Under circumstances where these institutions cannot be trusted to undertake their responsibilities, information leaks are not only bound to happen... but they have to happen, if the institutional rot is ever going to surface. Minister Mallia ought to be aware that there is an entire body of European case-law which determines that professional secrecy cannot always be invoked in such cases.
Moreover, his approach is discordant with his own government’s claims to want to reach to the bottom of the ongoing investigations into its own alleged maladministration. Either one wishes to expose the truth, or one wishes to keep it hidden. Threatening to criminalise those who did the leaking, and those who benefitted from it, strongly suggests that the real concern is the latter.
Meanwhile, the institutionalised rot which keeps the government from ever being properly scrutinised remains very firmly in place. Unless the Malta Police Force is reformed from the ground up - with new leadership, with resource investment and salaries that reflect the skill-set needed for the force’s improved effectiveness – it will continue to fail in prosecuting the powerful and State functionaries when they abuse of their positions.
Politically, too, reforms are needed. It is scandalous, for instance, that all government functionaries, in Cabinet and beyond, who were revealed in the Panama Papers still retain their positions in the Labour administration. Small wonder the Prime Minister finds it so hard to convince the international press that ‘the rule of law is supreme in Malta’. There is clearly one law for Malta, and another for its government.
But the underlying issue goes beyond politics. With the last days dominated, in part, by the latest leak of tax data in the Paradise Papers, Malta’s role in enabling the global system of kleptocracy is not being given the rightful space it deserves.
The social media commentariat looks barely interested in the implications of global tax avoidance; how it punishes countries and the poorest, while the rich and global elite can move their cash around freely to find the lowest tax rates possible.
There is nothing illegal about this, but the ethics of ‘tax-shopping’ have been questioned. The entire wealth investment industry – the industry that caters for the likes of Bono, Shakira, Isabel dos Santos, SOCAR, Odebrecht and so many others in Malta – is a small part of the offshore world. Their job is to reduce the tax base of sizeable profits which were generated overseas on legitimate (and also illegitimate) businesses. Those with the most cash can employ secrecy with great ease, through the use of trusts, and create more layers of secrecy as they employ individual tools provided by various jurisdictions.

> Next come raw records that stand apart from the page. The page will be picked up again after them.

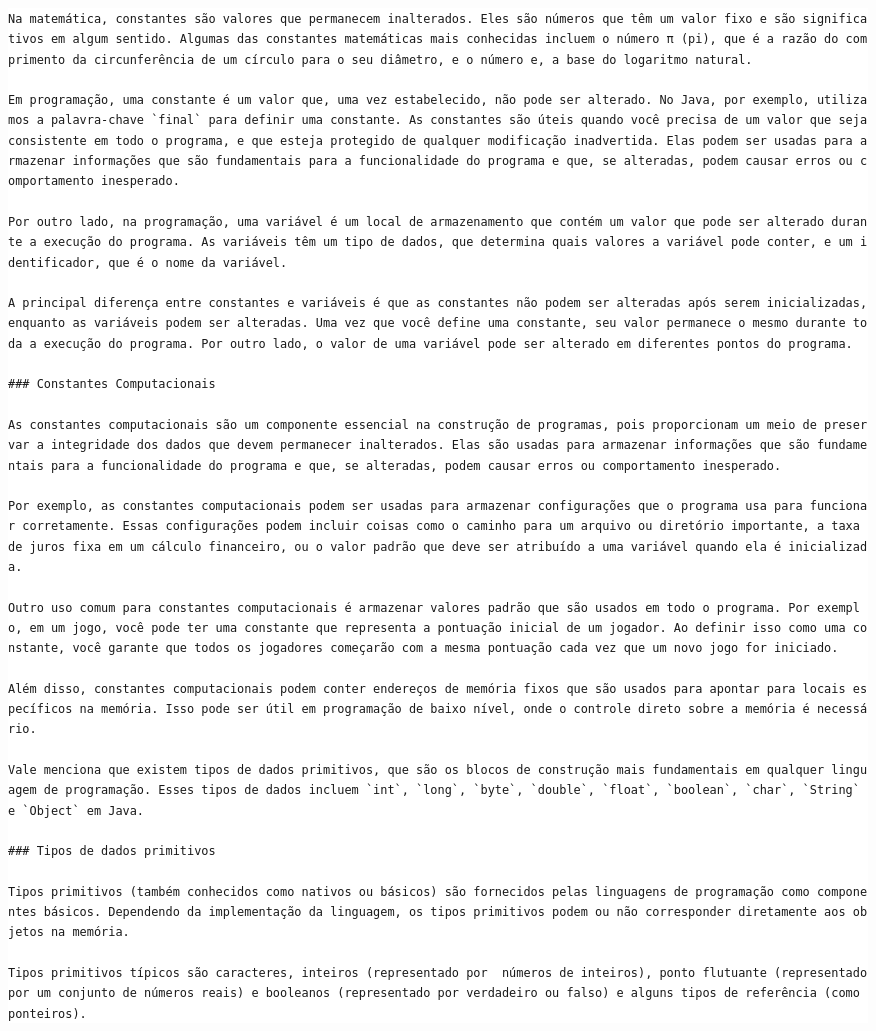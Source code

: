     Na matemática, constantes são valores que permanecem inalterados. Eles são números que têm um valor fixo e são significativos em algum sentido. Algumas das constantes matemáticas mais conhecidas incluem o número π (pi), que é a razão do comprimento da circunferência de um círculo para o seu diâmetro, e o número e, a base do logaritmo natural.
    
    Em programação, uma constante é um valor que, uma vez estabelecido, não pode ser alterado. No Java, por exemplo, utilizamos a palavra-chave `final` para definir uma constante. As constantes são úteis quando você precisa de um valor que seja consistente em todo o programa, e que esteja protegido de qualquer modificação inadvertida. Elas podem ser usadas para armazenar informações que são fundamentais para a funcionalidade do programa e que, se alteradas, podem causar erros ou comportamento inesperado.
    
    Por outro lado, na programação, uma variável é um local de armazenamento que contém um valor que pode ser alterado durante a execução do programa. As variáveis têm um tipo de dados, que determina quais valores a variável pode conter, e um identificador, que é o nome da variável.
    
    A principal diferença entre constantes e variáveis é que as constantes não podem ser alteradas após serem inicializadas, enquanto as variáveis podem ser alteradas. Uma vez que você define uma constante, seu valor permanece o mesmo durante toda a execução do programa. Por outro lado, o valor de uma variável pode ser alterado em diferentes pontos do programa.
    
    ### Constantes Computacionais
    
    As constantes computacionais são um componente essencial na construção de programas, pois proporcionam um meio de preservar a integridade dos dados que devem permanecer inalterados. Elas são usadas para armazenar informações que são fundamentais para a funcionalidade do programa e que, se alteradas, podem causar erros ou comportamento inesperado.
    
    Por exemplo, as constantes computacionais podem ser usadas para armazenar configurações que o programa usa para funcionar corretamente. Essas configurações podem incluir coisas como o caminho para um arquivo ou diretório importante, a taxa de juros fixa em um cálculo financeiro, ou o valor padrão que deve ser atribuído a uma variável quando ela é inicializada.
    
    Outro uso comum para constantes computacionais é armazenar valores padrão que são usados em todo o programa. Por exemplo, em um jogo, você pode ter uma constante que representa a pontuação inicial de um jogador. Ao definir isso como uma constante, você garante que todos os jogadores começarão com a mesma pontuação cada vez que um novo jogo for iniciado.
    
    Além disso, constantes computacionais podem conter endereços de memória fixos que são usados para apontar para locais específicos na memória. Isso pode ser útil em programação de baixo nível, onde o controle direto sobre a memória é necessário.
    
    Vale menciona que existem tipos de dados primitivos, que são os blocos de construção mais fundamentais em qualquer linguagem de programação. Esses tipos de dados incluem `int`, `long`, `byte`, `double`, `float`, `boolean`, `char`, `String` e `Object` em Java.
    
    ### Tipos de dados primitivos
    
    Tipos primitivos (também conhecidos como nativos ou básicos) são fornecidos pelas linguagens de programação como componentes básicos. Dependendo da implementação da linguagem, os tipos primitivos podem ou não corresponder diretamente aos objetos na memória.
    
    Tipos primitivos típicos são caracteres, inteiros (representado por  números de inteiros), ponto flutuante (representado por um conjunto de números reais) e booleanos (representado por verdadeiro ou falso) e alguns tipos de referência (como ponteiros).
    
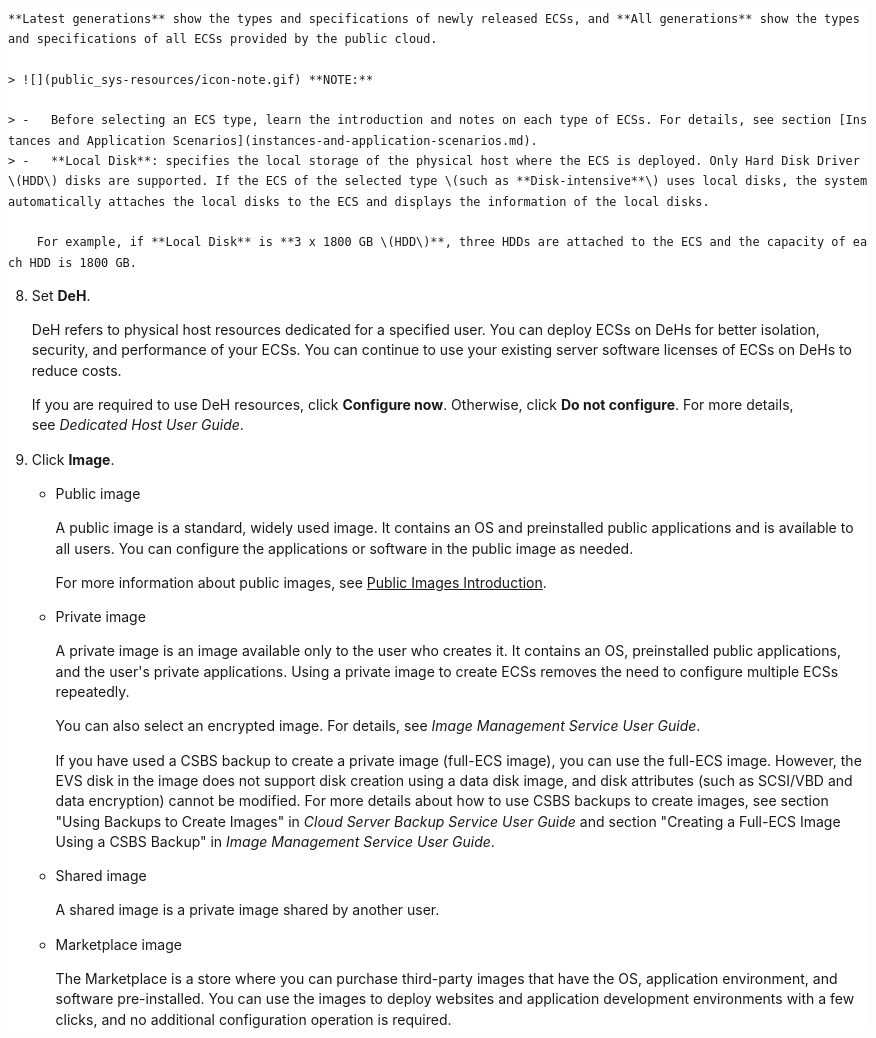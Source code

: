     **Latest generations** show the types and specifications of newly released ECSs, and **All generations** show the types and specifications of all ECSs provided by the public cloud.

    > ![](public_sys-resources/icon-note.gif) **NOTE:** 

    > -   Before selecting an ECS type, learn the introduction and notes on each type of ECSs. For details, see section [Instances and Application Scenarios](instances-and-application-scenarios.md).
    > -   **Local Disk**: specifies the local storage of the physical host where the ECS is deployed. Only Hard Disk Driver \(HDD\) disks are supported. If the ECS of the selected type \(such as **Disk-intensive**\) uses local disks, the system automatically attaches the local disks to the ECS and displays the information of the local disks.

        For example, if **Local Disk** is **3 x 1800 GB \(HDD\)**, three HDDs are attached to the ECS and the capacity of each HDD is 1800 GB.

8.  Set **DeH**.

    DeH refers to physical host resources dedicated for a specified user. You can deploy ECSs on DeHs for better isolation, security, and performance of your ECSs. You can continue to use your existing server software licenses of ECSs on DeHs to reduce costs.

    If you are required to use DeH resources, click **Configure now**. Otherwise, click **Do not configure**. For more details, see *Dedicated Host User Guide*.

9.  Click **Image**.

    -   Public image

        A public image is a standard, widely used image. It contains an OS and preinstalled public applications and is available to all users. You can configure the applications or software in the public image as needed.

        For more information about public images, see [Public Images Introduction](https://docs.otc.t-systems.com/ims_dld/index.html).

    -   Private image

        A private image is an image available only to the user who creates it. It contains an OS, preinstalled public applications, and the user's private applications. Using a private image to create ECSs removes the need to configure multiple ECSs repeatedly.

        You can also select an encrypted image. For details, see *Image Management Service User Guide*.

        If you have used a CSBS backup to create a private image \(full-ECS image\), you can use the full-ECS image. However, the EVS disk in the image does not support disk creation using a data disk image, and disk attributes \(such as SCSI/VBD and data encryption\) cannot be modified. For more details about how to use CSBS backups to create images, see section "Using Backups to Create Images" in *Cloud Server Backup Service User Guide* and section "Creating a Full-ECS Image Using a CSBS Backup" in *Image Management Service User Guide*.

    -   Shared image

        A shared image is a private image shared by another user.

    -   Marketplace image

        The Marketplace is a store where you can purchase third-party images that have the OS, application environment, and software pre-installed. You can use the images to deploy websites and application development environments with a few clicks, and no additional configuration operation is required.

The Paradise Papers reveal yet again the tip of the iceberg on global kleptocracy, but unless there is a concerted EU-wide effort at reining in questionable tax practices, nothing will change.
This is also why secrecy has to be attacked, registers must reveal real ownerships, corporate services firms cannot be used to hide ownership, and taxation should also be levied according to revenues generated inside a country – so that it may reflect a proper levy on the profit that is generated within the borders of a national market.